──────── Extracted material

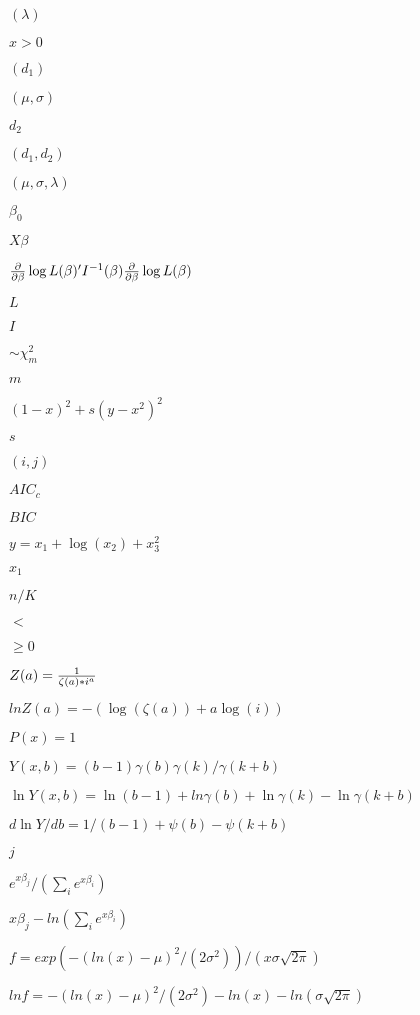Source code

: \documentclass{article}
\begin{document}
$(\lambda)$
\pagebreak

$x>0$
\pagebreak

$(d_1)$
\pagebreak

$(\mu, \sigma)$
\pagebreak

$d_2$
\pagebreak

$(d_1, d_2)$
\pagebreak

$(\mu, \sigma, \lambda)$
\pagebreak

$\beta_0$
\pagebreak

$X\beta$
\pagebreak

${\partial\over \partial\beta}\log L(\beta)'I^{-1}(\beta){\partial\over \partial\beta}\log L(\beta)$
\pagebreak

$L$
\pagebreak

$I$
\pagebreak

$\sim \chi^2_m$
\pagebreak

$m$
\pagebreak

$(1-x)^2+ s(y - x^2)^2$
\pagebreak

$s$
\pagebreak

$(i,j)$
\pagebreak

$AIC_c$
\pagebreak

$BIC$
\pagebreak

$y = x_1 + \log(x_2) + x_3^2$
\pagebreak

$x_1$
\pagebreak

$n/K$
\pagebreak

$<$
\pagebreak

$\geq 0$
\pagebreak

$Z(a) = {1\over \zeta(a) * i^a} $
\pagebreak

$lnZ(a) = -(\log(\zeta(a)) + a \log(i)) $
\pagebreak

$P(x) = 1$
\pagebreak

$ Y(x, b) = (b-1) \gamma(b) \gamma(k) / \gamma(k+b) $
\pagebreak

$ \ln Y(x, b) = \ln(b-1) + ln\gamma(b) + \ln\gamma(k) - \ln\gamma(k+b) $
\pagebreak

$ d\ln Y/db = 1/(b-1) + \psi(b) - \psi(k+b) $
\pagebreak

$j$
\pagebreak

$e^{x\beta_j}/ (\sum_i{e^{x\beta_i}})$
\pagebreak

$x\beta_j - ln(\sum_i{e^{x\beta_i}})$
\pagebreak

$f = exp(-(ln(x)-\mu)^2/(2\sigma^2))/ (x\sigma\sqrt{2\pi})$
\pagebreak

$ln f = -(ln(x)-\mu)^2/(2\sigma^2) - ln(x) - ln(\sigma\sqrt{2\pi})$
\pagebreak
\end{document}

────────────────
──────── Extracted material

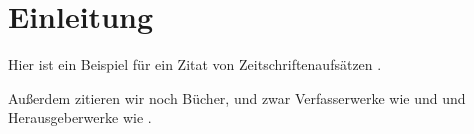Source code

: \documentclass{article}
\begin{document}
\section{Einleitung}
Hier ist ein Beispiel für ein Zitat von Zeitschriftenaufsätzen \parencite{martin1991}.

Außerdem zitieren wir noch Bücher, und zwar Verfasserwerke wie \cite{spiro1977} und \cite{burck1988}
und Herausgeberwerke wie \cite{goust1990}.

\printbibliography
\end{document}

────────────────
──────── Extracted material

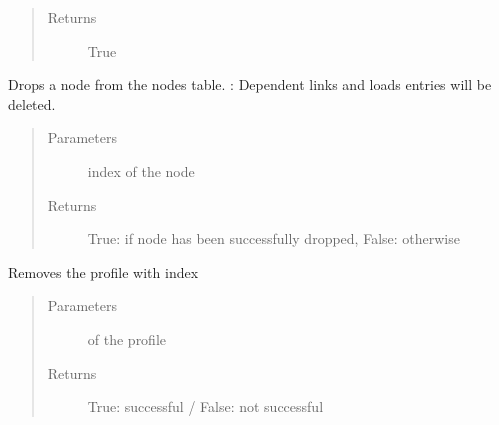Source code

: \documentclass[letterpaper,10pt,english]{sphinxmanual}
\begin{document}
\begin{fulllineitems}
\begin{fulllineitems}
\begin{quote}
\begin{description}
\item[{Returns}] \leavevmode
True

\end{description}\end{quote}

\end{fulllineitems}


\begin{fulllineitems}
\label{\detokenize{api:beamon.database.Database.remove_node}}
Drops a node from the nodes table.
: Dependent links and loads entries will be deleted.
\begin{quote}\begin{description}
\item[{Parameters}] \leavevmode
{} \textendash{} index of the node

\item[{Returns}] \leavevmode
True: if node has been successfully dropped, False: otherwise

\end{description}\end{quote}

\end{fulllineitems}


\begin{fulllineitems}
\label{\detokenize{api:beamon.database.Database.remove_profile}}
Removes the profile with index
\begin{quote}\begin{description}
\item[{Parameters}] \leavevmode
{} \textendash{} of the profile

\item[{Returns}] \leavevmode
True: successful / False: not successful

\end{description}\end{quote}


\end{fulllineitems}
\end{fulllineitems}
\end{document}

────────────────

Read through the material above, and whenever a line contains "Database", copy it.

\label{\detokenize{api:beamon.database.Database.remove_node}}
\label{\detokenize{api:beamon.database.Database.remove_profile}}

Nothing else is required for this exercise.